- Problem: Every line of the data below should be repeated exactly, and no picture should be copied.

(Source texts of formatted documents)
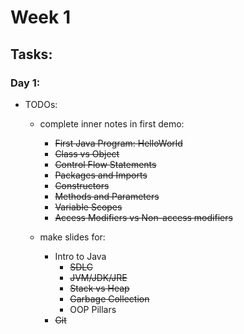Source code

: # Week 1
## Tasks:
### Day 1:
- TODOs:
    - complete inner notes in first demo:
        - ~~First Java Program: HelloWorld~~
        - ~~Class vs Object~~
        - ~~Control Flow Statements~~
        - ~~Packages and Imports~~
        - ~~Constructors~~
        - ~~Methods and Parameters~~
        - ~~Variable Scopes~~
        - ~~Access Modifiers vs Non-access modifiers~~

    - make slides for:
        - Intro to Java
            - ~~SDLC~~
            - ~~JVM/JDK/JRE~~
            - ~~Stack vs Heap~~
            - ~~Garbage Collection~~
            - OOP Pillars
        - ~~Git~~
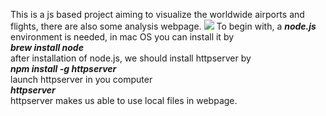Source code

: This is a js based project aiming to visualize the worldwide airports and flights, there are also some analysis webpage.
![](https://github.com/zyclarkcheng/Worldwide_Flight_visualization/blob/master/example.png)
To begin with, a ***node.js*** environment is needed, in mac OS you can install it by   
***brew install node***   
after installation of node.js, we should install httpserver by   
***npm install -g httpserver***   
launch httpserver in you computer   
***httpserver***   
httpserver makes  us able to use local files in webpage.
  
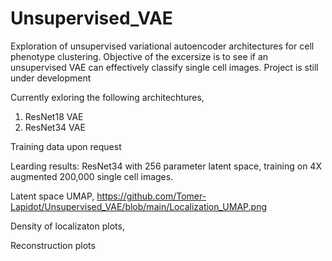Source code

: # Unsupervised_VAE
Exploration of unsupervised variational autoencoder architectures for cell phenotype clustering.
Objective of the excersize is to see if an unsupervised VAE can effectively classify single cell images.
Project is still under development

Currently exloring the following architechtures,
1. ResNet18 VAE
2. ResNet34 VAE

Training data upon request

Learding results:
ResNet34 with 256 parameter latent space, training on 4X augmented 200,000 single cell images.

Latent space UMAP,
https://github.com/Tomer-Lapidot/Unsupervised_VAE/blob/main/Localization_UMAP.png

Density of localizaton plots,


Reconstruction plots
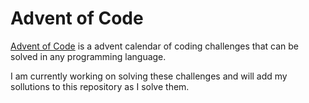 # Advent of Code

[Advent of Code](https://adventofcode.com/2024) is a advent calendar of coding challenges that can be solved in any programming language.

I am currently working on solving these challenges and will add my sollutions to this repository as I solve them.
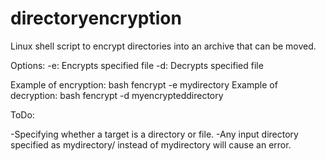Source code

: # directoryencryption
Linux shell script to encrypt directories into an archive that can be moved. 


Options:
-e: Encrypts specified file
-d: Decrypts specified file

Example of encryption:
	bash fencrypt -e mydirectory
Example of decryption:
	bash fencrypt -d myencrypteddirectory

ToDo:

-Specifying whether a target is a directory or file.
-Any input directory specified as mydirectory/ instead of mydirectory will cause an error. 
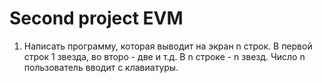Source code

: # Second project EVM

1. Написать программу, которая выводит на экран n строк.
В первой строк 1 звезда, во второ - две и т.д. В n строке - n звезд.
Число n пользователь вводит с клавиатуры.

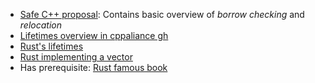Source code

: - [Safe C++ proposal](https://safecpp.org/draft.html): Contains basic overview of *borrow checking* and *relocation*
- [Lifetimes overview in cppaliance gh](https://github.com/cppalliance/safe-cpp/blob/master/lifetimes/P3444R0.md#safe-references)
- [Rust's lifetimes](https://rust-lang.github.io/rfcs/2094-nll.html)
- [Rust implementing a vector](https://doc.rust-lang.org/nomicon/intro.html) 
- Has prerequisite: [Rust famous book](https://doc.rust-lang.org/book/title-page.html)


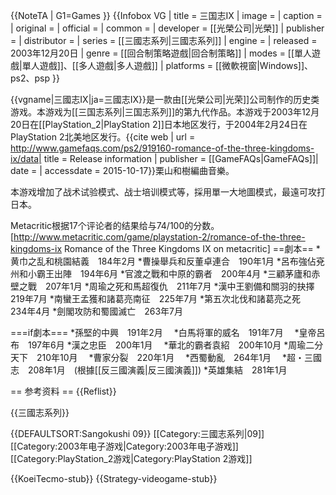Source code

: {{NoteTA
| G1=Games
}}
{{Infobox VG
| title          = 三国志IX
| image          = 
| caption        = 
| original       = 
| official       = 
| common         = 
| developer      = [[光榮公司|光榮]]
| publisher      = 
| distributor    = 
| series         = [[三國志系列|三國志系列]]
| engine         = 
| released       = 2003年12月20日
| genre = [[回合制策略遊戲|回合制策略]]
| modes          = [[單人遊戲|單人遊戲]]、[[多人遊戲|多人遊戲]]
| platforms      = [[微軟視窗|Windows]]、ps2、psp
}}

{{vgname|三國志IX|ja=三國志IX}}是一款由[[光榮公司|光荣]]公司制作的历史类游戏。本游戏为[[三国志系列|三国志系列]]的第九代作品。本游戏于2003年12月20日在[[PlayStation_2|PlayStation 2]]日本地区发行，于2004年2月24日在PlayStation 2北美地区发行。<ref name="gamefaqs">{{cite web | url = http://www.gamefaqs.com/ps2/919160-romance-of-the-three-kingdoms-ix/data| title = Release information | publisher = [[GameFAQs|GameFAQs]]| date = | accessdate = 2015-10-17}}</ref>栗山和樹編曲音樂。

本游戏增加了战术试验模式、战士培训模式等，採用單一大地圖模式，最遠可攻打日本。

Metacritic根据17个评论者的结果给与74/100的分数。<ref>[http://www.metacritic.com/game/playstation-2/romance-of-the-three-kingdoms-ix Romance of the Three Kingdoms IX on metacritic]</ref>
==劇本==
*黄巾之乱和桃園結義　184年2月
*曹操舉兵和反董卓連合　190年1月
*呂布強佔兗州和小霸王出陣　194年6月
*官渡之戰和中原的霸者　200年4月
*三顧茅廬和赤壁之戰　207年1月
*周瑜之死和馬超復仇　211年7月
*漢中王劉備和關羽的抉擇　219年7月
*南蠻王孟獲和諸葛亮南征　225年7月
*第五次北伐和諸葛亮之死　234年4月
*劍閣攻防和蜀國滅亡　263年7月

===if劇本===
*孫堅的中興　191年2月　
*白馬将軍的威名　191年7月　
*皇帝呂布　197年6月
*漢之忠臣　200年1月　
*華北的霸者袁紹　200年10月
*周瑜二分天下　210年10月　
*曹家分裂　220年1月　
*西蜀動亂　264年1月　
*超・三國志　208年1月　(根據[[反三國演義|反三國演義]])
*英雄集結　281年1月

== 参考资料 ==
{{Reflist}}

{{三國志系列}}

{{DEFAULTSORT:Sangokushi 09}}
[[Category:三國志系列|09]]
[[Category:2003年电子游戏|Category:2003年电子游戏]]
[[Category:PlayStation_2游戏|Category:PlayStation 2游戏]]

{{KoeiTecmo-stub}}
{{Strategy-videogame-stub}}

- Solution:
Source code

: # Week 1
## Tasks:
### Day 1:
- TODOs:
    - complete inner notes in first demo:
        - ~~First Java Program: HelloWorld~~
        - ~~Class vs Object~~
        - ~~Control Flow Statements~~
        - ~~Packages and Imports~~
        - ~~Constructors~~
        - ~~Methods and Parameters~~
        - ~~Variable Scopes~~
        - ~~Access Modifiers vs Non-access modifiers~~

    - make slides for:
        - Intro to Java
            - ~~SDLC~~
            - ~~JVM/JDK/JRE~~
            - ~~Stack vs Heap~~
            - ~~Garbage Collection~~
            - OOP Pillars
        - ~~Git~~
Source code

: This is a js based project aiming to visualize the worldwide airports and flights, there are also some analysis webpage.
![](https://github.com/zyclarkcheng/Worldwide_Flight_visualization/blob/master/example.png)
To begin with, a ***node.js*** environment is needed, in mac OS you can install it by   
***brew install node***   
after installation of node.js, we should install httpserver by   
***npm install -g httpserver***   
launch httpserver in you computer   
***httpserver***   
httpserver makes  us able to use local files in webpage.
  
Source code

: # Unsupervised_VAE
Exploration of unsupervised variational autoencoder architectures for cell phenotype clustering.
Objective of the excersize is to see if an unsupervised VAE can effectively classify single cell images.
Project is still under development

Currently exloring the following architechtures,
1. ResNet18 VAE
2. ResNet34 VAE

Training data upon request

Learding results:
ResNet34 with 256 parameter latent space, training on 4X augmented 200,000 single cell images.

Latent space UMAP,
https://github.com/Tomer-Lapidot/Unsupervised_VAE/blob/main/Localization_UMAP.png

Density of localizaton plots,


Reconstruction plots
 # Advent of Code

[Advent of Code](https://adventofcode.com/2024) is a advent calendar of coding challenges that can be solved in any programming language.

I am currently working on solving these challenges and will add my sollutions to this repository as I solve them.
Source code

: # directoryencryption
Linux shell script to encrypt directories into an archive that can be moved. 


Options:
-e: Encrypts specified file
-d: Decrypts specified file

Example of encryption:
	bash fencrypt -e mydirectory
Example of decryption:
	bash fencrypt -d myencrypteddirectory

ToDo:

-Specifying whether a target is a directory or file.
-Any input directory specified as mydirectory/ instead of mydirectory will cause an error. 
Source code

: # Second project EVM

1. Написать программу, которая выводит на экран n строк.
В первой строк 1 звезда, во второ - две и т.д. В n строке - n звезд.
Число n пользователь вводит с клавиатуры.

Source code

: - [Safe C++ proposal](https://safecpp.org/draft.html): Contains basic overview of *borrow checking* and *relocation*
- [Lifetimes overview in cppaliance gh](https://github.com/cppalliance/safe-cpp/blob/master/lifetimes/P3444R0.md#safe-references)
- [Rust's lifetimes](https://rust-lang.github.io/rfcs/2094-nll.html)
- [Rust implementing a vector](https://doc.rust-lang.org/nomicon/intro.html) 
- Has prerequisite: [Rust famous book](https://doc.rust-lang.org/book/title-page.html)


Source code

: {{NoteTA
| G1=Games
}}
{{Infobox VG
| title          = 三国志IX
| image          = 
| caption        = 
| original       = 
| official       = 
| common         = 
| developer      = [[光榮公司|光榮]]
| publisher      = 
| distributor    = 
| series         = [[三國志系列|三國志系列]]
| engine         = 
| released       = 2003年12月20日
| genre = [[回合制策略遊戲|回合制策略]]
| modes          = [[單人遊戲|單人遊戲]]、[[多人遊戲|多人遊戲]]
| platforms      = [[微軟視窗|Windows]]、ps2、psp
}}

{{vgname|三國志IX|ja=三國志IX}}是一款由[[光榮公司|光荣]]公司制作的历史类游戏。本游戏为[[三国志系列|三国志系列]]的第九代作品。本游戏于2003年12月20日在[[PlayStation_2|PlayStation 2]]日本地区发行，于2004年2月24日在PlayStation 2北美地区发行。<ref name="gamefaqs">{{cite web | url = http://www.gamefaqs.com/ps2/919160-romance-of-the-three-kingdoms-ix/data| title = Release information | publisher = [[GameFAQs|GameFAQs]]| date = | accessdate = 2015-10-17}}</ref>栗山和樹編曲音樂。

本游戏增加了战术试验模式、战士培训模式等，採用單一大地圖模式，最遠可攻打日本。

Metacritic根据17个评论者的结果给与74/100的分数。<ref>[http://www.metacritic.com/game/playstation-2/romance-of-the-three-kingdoms-ix Romance of the Three Kingdoms IX on metacritic]</ref>
==劇本==
*黄巾之乱和桃園結義　184年2月
*曹操舉兵和反董卓連合　190年1月
*呂布強佔兗州和小霸王出陣　194年6月
*官渡之戰和中原的霸者　200年4月
*三顧茅廬和赤壁之戰　207年1月
*周瑜之死和馬超復仇　211年7月
*漢中王劉備和關羽的抉擇　219年7月
*南蠻王孟獲和諸葛亮南征　225年7月
*第五次北伐和諸葛亮之死　234年4月
*劍閣攻防和蜀國滅亡　263年7月

===if劇本===
*孫堅的中興　191年2月　
*白馬将軍的威名　191年7月　
*皇帝呂布　197年6月
*漢之忠臣　200年1月　
*華北的霸者袁紹　200年10月
*周瑜二分天下　210年10月　
*曹家分裂　220年1月　
*西蜀動亂　264年1月　
*超・三國志　208年1月　(根據[[反三國演義|反三國演義]])
*英雄集結　281年1月

== 参考资料 ==
{{Reflist}}

{{三國志系列}}

{{DEFAULTSORT:Sangokushi 09}}
[[Category:三國志系列|09]]
[[Category:2003年电子游戏|Category:2003年电子游戏]]
[[Category:PlayStation_2游戏|Category:PlayStation 2游戏]]

{{KoeiTecmo-stub}}
{{Strategy-videogame-stub}}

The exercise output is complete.